Investigating novel tubulin polymerization inhibitors: design, synthesis, LC/MS cellular permeability, in silico studies, and in vitro assessment

In this study, chalcones 5, and 6 and pyrazolines 7, and 8 were designed and synthesized as combrestatin A-4 (CA-4) analogues. The anticancer effect of the synthesized compounds 5-8 was assessed against a panel of cancer cell lines at 10 mu M. Results revealed that the 3-benzyloxy chalcone 5 exhibited the highest GI % (81.43%) against all the cancer cell lines, and recorded the highest anticancer activity against HuH-7 liver cancer cell line (IC50 = 5.59 mu M). The effect of 5-8 on the microtubules network was visualized via immunofluroescence detection.

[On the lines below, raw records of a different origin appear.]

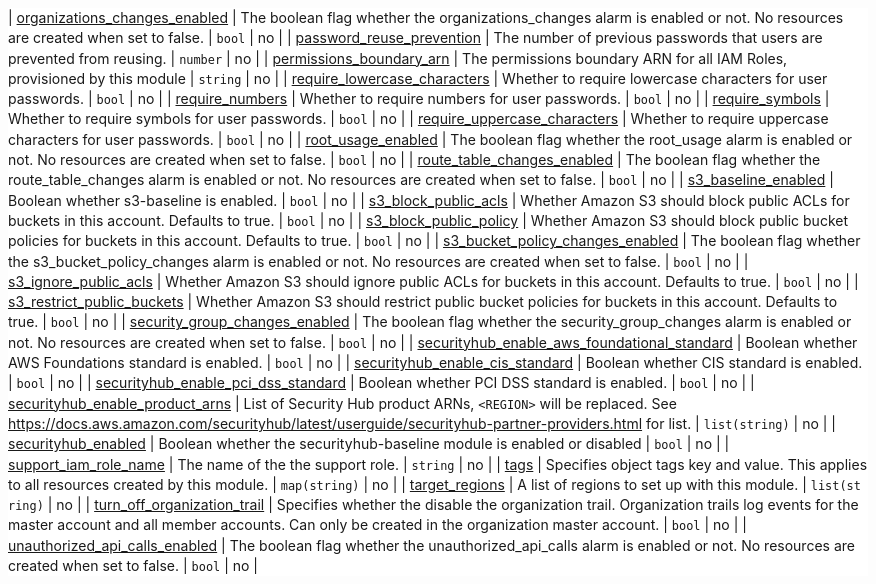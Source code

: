 | <a name="input_organizations_changes_enabled"></a> [organizations\_changes\_enabled](#input\_organizations\_changes\_enabled) | The boolean flag whether the organizations\_changes alarm is enabled or not. No resources are created when set to false. | `bool` | no |
| <a name="input_password_reuse_prevention"></a> [password\_reuse\_prevention](#input\_password\_reuse\_prevention) | The number of previous passwords that users are prevented from reusing. | `number` | no |
| <a name="input_permissions_boundary_arn"></a> [permissions\_boundary\_arn](#input\_permissions\_boundary\_arn) | The permissions boundary ARN for all IAM Roles, provisioned by this module | `string` | no |
| <a name="input_require_lowercase_characters"></a> [require\_lowercase\_characters](#input\_require\_lowercase\_characters) | Whether to require lowercase characters for user passwords. | `bool` | no |
| <a name="input_require_numbers"></a> [require\_numbers](#input\_require\_numbers) | Whether to require numbers for user passwords. | `bool` | no |
| <a name="input_require_symbols"></a> [require\_symbols](#input\_require\_symbols) | Whether to require symbols for user passwords. | `bool` | no |
| <a name="input_require_uppercase_characters"></a> [require\_uppercase\_characters](#input\_require\_uppercase\_characters) | Whether to require uppercase characters for user passwords. | `bool` | no |
| <a name="input_root_usage_enabled"></a> [root\_usage\_enabled](#input\_root\_usage\_enabled) | The boolean flag whether the root\_usage alarm is enabled or not. No resources are created when set to false. | `bool` | no |
| <a name="input_route_table_changes_enabled"></a> [route\_table\_changes\_enabled](#input\_route\_table\_changes\_enabled) | The boolean flag whether the route\_table\_changes alarm is enabled or not. No resources are created when set to false. | `bool` | no |
| <a name="input_s3_baseline_enabled"></a> [s3\_baseline\_enabled](#input\_s3\_baseline\_enabled) | Boolean whether s3-baseline is enabled. | `bool` | no |
| <a name="input_s3_block_public_acls"></a> [s3\_block\_public\_acls](#input\_s3\_block\_public\_acls) | Whether Amazon S3 should block public ACLs for buckets in this account. Defaults to true. | `bool` | no |
| <a name="input_s3_block_public_policy"></a> [s3\_block\_public\_policy](#input\_s3\_block\_public\_policy) | Whether Amazon S3 should block public bucket policies for buckets in this account. Defaults to true. | `bool` | no |
| <a name="input_s3_bucket_policy_changes_enabled"></a> [s3\_bucket\_policy\_changes\_enabled](#input\_s3\_bucket\_policy\_changes\_enabled) | The boolean flag whether the s3\_bucket\_policy\_changes alarm is enabled or not. No resources are created when set to false. | `bool` | no |
| <a name="input_s3_ignore_public_acls"></a> [s3\_ignore\_public\_acls](#input\_s3\_ignore\_public\_acls) | Whether Amazon S3 should ignore public ACLs for buckets in this account. Defaults to true. | `bool` | no |
| <a name="input_s3_restrict_public_buckets"></a> [s3\_restrict\_public\_buckets](#input\_s3\_restrict\_public\_buckets) | Whether Amazon S3 should restrict public bucket policies for buckets in this account. Defaults to true. | `bool` | no |
| <a name="input_security_group_changes_enabled"></a> [security\_group\_changes\_enabled](#input\_security\_group\_changes\_enabled) | The boolean flag whether the security\_group\_changes alarm is enabled or not. No resources are created when set to false. | `bool` | no |
| <a name="input_securityhub_enable_aws_foundational_standard"></a> [securityhub\_enable\_aws\_foundational\_standard](#input\_securityhub\_enable\_aws\_foundational\_standard) | Boolean whether AWS Foundations standard is enabled. | `bool` | no |
| <a name="input_securityhub_enable_cis_standard"></a> [securityhub\_enable\_cis\_standard](#input\_securityhub\_enable\_cis\_standard) | Boolean whether CIS standard is enabled. | `bool` | no |
| <a name="input_securityhub_enable_pci_dss_standard"></a> [securityhub\_enable\_pci\_dss\_standard](#input\_securityhub\_enable\_pci\_dss\_standard) | Boolean whether PCI DSS standard is enabled. | `bool` | no |
| <a name="input_securityhub_enable_product_arns"></a> [securityhub\_enable\_product\_arns](#input\_securityhub\_enable\_product\_arns) | List of Security Hub product ARNs, `<REGION>` will be replaced. See https://docs.aws.amazon.com/securityhub/latest/userguide/securityhub-partner-providers.html for list. | `list(string)` | no |
| <a name="input_securityhub_enabled"></a> [securityhub\_enabled](#input\_securityhub\_enabled) | Boolean whether the securityhub-baseline module is enabled or disabled | `bool` | no |
| <a name="input_support_iam_role_name"></a> [support\_iam\_role\_name](#input\_support\_iam\_role\_name) | The name of the the support role. | `string` | no |
| <a name="input_tags"></a> [tags](#input\_tags) | Specifies object tags key and value. This applies to all resources created by this module. | `map(string)` | no |
| <a name="input_target_regions"></a> [target\_regions](#input\_target\_regions) | A list of regions to set up with this module. | `list(string)` | no |
| <a name="input_turn_off_organization_trail"></a> [turn\_off\_organization\_trail](#input\_turn\_off\_organization\_trail) | Specifies whether the disable the organization trail. Organization trails log events for the master account and all member accounts. Can only be created in the organization master account. | `bool` | no |
| <a name="input_unauthorized_api_calls_enabled"></a> [unauthorized\_api\_calls\_enabled](#input\_unauthorized\_api\_calls\_enabled) | The boolean flag whether the unauthorized\_api\_calls alarm is enabled or not. No resources are created when set to false. | `bool` | no |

The 3-benzyloxy chalcone 5, and the 4-phenethyl chalcone 6 revealed microtubules destabilizing effects as CA-4, however, the pyrazolines 7, and 8 showed microtubules stabilizing effects similar to that of paclitaxel. Moreover, it caused cell cycle arrest at G2/M phases as well as early and late apoptosis and necrosis induction in HuH-7 cells as recorded by flow cytometry. The ADME properties of the synthesized compounds 5-8 were investigated and their in vitro cellular permeability was also determined. The 3-benzyloxy chalcone 5 exhibited acceptable drug likeness properties and passed the Lipinski, Ghose, Veber and Egan rules filters, and revealed a good cellular permeability (41%) according to the LC-MS/MS permeability assay. Finally, molecular docking and dynamic studies were performed to investigate the binding modes of 5-8. It was revealed that the 3-benzyloxy chalcone 5 exhibit a stable binding to the tubulin via multiple interactions with the key amino acids at the colchicine binding site.Graphical abstractChalcone 5 revealed mean GI50 values 1.59-25.10 mu M and a microtubules destabilizing agent.